Washington. Decenas de líderes mundiales se reúnen el martes en Washington para la mayor cumbre organizada por Estados Unidos desde 1945, y tendrán un único asunto en la agenda: impedir que los terroristas consigan una bomba nuclear.

El presidente Barack Obama, anfitrión de la cumbre de 47 países, dice que el terrorismo nuclear es la mayor amenaza a la seguridad mundial, y quiere unir con firmeza a los países para impedir que grupos terroristas pongan sus manos en material nuclear que podría utilizarse para fabricar bombas.

Algunos países son escépticos sobre la gravedad de la amenaza, y la consideran una preocupación americana tras los atentados de Al Qaeda contra Estados Unidos el 11 de septiembre del 2001.

El asesor sobre anti terrorismo de Obama, John Brennan, dijo el lunes que para Al Qaeda era una prioridad adquirir los conocimientos y material para fabricar una bomba, que según advirtió le permitiría "amenazar nuestra seguridad y el orden mundial".

Washington está preocupado por la seguridad de cientos de toneladas de uranio altamente enriquecido y plutonio esparcidos por el mundo en reactores nucleares, sitios de investigación y plantas militares que podrían ser vulnerables a robos.

Tras el final de la Guerra Fría, Washington trabajó con Moscú para mejorar la en ocasiones escasa seguridad del material nuclear en Rusia y las ex repúblicas soviéticas.

Ahora quiere ampliar el alcance de estos esfuerzos y quiere convencer a los países de que asuman más responsabilidad a la hora de tomar medidas enérgicas contra el tráfico nuclear.

Según un borrador del comunicado oficial de la cumbre, los líderes se comprometerán a trabajar en la protección de todo el "material nuclear vulnerable" en un plazo de cuatro años y a tomar medidas para erradicar el contrabando nuclear.

Las autoridades estadounidenses han intentado subrayar la naturaleza histórica de la cumbre, la mayor concentración de dignatarios en suelo estadounidense desde la conferencia que en 1945 creó Naciones Unidas.

"Creo que es una indicación de lo profundamente preocupado que todo el mundo debería estar con las posibilidades del tráfico nuclear, y creo que a su término vamos a ver algunas acciones muy específicas, concretas, que cada país está tomando y que harán al mundo un poco más seguro", dijo Obama el lunes.

Ucrania entregará uranio enriquecido. Los primeros resultados tangibles de la cumbre se produjeron mientras Obama mantenía una serie de reuniones con líderes extranjeros, como el presidente ucraniano, Viktor Yanukovich, que anunció que su país se deshará de sus reservas de uranio altamente enriquecido antes del 2012.

La iniciativa del gobierno ucraniano pretende hacer más difícil que los terroristas se apropien de material nuclear.

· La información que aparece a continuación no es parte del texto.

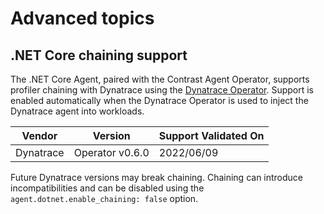 # Advanced topics

## .NET Core chaining support

The .NET Core Agent, paired with the Contrast Agent Operator, supports profiler chaining with Dynatrace using the [Dynatrace Operator](https://github.com/Dynatrace/dynatrace-operator). Support is enabled automatically when the Dynatrace Operator is used to inject the Dynatrace agent into workloads.

| Vendor    | Version         | Support Validated On |
|-----------|-----------------|----------------------|
| Dynatrace | Operator v0.6.0 | 2022/06/09           |

Future Dynatrace versions may break chaining. Chaining can introduce incompatibilities and can be disabled using the `agent.dotnet.enable_chaining: false` option.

Ucrania también convertirá su programa nuclear para operar con uranio enriquecido de baja graduación, dijo Yanukovich.

También el lunes, Canadá anunció que devolvería una cantidad significativa de combustible nuclear consumido a su lugar de origen, Estados Unidos, que también podría recibir parte del material nuclear de origen ruso de Ucrania.

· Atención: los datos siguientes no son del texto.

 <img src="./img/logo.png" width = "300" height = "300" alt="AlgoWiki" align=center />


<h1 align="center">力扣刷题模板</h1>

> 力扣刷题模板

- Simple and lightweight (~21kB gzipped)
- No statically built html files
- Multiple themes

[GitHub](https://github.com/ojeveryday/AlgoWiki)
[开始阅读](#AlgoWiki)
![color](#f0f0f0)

La cumbre es la culminación de un frenético período de diplomacia nuclear de Obama.

La semana pasada, Obama firmó un nuevo tratado para reducir los arsenales nucleares de Estados Unidos y Rusia y anunció unilateralmente que Washington limitaría su uso de armas nucleares, un plan que fue muy criticado por los conservadores en su país.

Irán y Corea del Norte no están en la agenda de la cumbre y no han sido invitados a acudir.

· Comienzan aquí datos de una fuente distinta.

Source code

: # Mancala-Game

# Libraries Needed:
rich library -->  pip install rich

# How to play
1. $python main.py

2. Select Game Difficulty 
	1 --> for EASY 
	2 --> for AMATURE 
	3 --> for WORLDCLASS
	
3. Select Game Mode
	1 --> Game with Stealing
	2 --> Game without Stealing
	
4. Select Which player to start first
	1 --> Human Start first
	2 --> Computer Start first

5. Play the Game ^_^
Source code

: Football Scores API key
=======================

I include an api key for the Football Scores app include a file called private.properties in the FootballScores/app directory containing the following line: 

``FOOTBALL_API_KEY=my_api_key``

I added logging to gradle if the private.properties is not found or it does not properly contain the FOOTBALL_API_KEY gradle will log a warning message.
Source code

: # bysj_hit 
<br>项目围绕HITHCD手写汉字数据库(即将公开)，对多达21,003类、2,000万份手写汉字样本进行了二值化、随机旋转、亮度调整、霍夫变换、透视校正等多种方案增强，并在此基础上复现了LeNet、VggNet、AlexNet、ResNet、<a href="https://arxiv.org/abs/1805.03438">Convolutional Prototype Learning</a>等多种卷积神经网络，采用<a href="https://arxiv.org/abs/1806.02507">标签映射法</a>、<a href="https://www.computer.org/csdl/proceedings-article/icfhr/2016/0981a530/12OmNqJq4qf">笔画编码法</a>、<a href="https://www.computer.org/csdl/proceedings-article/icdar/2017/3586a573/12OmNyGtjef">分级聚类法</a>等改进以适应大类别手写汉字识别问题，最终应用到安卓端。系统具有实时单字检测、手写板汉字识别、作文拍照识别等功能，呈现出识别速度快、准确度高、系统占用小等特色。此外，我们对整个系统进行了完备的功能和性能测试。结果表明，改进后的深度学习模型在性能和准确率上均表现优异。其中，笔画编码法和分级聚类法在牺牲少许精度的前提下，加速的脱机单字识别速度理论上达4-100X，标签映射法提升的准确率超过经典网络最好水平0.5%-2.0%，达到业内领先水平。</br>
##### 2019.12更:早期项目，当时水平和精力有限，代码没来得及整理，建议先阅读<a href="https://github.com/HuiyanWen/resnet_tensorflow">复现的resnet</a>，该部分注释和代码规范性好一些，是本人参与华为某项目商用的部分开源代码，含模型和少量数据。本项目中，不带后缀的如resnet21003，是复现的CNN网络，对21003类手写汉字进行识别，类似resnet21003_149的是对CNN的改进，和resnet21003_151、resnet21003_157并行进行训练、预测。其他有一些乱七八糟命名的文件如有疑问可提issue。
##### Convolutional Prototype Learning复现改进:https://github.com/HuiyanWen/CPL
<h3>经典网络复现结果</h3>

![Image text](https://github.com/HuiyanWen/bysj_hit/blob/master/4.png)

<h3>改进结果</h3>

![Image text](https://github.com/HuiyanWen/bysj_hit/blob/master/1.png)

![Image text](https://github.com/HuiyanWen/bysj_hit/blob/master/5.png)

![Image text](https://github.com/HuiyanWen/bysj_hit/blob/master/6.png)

La Casa Blanca ha subrayado repetidamente que la cumbre está focalizada en el terrorismo nuclear, pero muchos esperan ver que surge de la reunión del lunes entre Obama y el presidente de China, Hu Jintao, cuyo país ha establecido lazos económicos con Irán y ha sido reacia a imponer sanciones más duras a la república islámica.

Obama destacó ante Hu la necesidad de actuar de manera urgente contra el programa nuclear iraní, y Hu aceptó que Pekín ayudará a redactar una resolución de sanciones en Naciones Unidas. No hubo señales de que China acepte las sanciones más duras que pretende Obama.